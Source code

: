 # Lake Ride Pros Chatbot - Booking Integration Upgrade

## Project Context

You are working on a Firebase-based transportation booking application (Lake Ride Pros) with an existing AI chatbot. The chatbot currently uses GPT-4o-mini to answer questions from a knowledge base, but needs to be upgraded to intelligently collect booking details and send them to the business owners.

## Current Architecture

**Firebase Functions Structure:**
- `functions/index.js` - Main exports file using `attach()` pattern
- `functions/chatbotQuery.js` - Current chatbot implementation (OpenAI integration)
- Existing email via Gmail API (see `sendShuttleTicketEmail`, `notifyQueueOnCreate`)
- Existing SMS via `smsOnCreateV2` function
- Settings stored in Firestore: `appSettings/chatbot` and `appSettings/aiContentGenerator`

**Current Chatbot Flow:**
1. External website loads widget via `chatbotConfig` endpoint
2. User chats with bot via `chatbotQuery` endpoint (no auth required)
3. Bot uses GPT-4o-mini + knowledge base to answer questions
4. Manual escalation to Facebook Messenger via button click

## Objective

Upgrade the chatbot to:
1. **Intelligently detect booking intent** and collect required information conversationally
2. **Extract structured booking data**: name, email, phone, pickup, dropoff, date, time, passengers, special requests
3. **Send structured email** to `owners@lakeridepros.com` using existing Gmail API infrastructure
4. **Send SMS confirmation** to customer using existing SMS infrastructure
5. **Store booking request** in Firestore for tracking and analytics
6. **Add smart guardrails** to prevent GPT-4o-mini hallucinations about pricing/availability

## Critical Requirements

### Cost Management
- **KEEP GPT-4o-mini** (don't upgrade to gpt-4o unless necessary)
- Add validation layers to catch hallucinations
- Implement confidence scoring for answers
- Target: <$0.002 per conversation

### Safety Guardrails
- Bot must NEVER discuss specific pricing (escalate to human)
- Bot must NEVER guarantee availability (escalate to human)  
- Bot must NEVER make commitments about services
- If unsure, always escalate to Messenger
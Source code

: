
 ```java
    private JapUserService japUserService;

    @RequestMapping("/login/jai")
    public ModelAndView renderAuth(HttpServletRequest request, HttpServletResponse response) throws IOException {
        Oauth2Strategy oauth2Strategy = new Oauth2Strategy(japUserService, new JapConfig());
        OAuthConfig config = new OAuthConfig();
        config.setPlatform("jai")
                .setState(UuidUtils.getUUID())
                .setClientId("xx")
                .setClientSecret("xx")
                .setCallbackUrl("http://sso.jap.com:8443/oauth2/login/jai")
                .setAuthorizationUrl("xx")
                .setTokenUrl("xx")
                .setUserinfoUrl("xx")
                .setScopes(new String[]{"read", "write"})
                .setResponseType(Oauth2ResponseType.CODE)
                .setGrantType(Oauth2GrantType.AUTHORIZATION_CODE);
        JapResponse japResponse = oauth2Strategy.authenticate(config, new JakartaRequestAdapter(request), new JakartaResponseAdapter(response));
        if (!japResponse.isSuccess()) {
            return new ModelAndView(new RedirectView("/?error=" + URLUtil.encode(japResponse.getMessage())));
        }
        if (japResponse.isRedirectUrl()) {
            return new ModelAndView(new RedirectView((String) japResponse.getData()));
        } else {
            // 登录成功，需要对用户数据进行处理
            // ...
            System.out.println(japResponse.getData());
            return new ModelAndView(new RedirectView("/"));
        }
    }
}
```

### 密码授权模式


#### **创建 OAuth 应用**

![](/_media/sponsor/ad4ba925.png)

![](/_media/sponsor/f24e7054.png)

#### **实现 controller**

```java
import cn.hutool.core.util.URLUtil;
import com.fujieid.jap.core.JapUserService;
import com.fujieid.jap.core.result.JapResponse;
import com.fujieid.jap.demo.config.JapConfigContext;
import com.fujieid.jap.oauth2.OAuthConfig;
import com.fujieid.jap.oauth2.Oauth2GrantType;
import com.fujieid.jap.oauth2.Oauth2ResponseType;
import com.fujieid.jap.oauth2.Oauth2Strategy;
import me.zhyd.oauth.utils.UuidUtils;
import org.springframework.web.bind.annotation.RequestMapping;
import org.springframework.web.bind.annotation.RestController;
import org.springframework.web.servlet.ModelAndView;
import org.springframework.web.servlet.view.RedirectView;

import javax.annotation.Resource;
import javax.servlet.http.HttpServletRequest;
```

======

# THE PROBLEM
Quote the records above from their first line through the line containing "- Existing SMS", both ends included.

# WRITTEN RESPONSE
Source code

: # Lake Ride Pros Chatbot - Booking Integration Upgrade

## Project Context

You are working on a Firebase-based transportation booking application (Lake Ride Pros) with an existing AI chatbot. The chatbot currently uses GPT-4o-mini to answer questions from a knowledge base, but needs to be upgraded to intelligently collect booking details and send them to the business owners.

## Current Architecture

**Firebase Functions Structure:**
- `functions/index.js` - Main exports file using `attach()` pattern
- `functions/chatbotQuery.js` - Current chatbot implementation (OpenAI integration)
- Existing email via Gmail API (see `sendShuttleTicketEmail`, `notifyQueueOnCreate`)
- Existing SMS via `smsOnCreateV2` function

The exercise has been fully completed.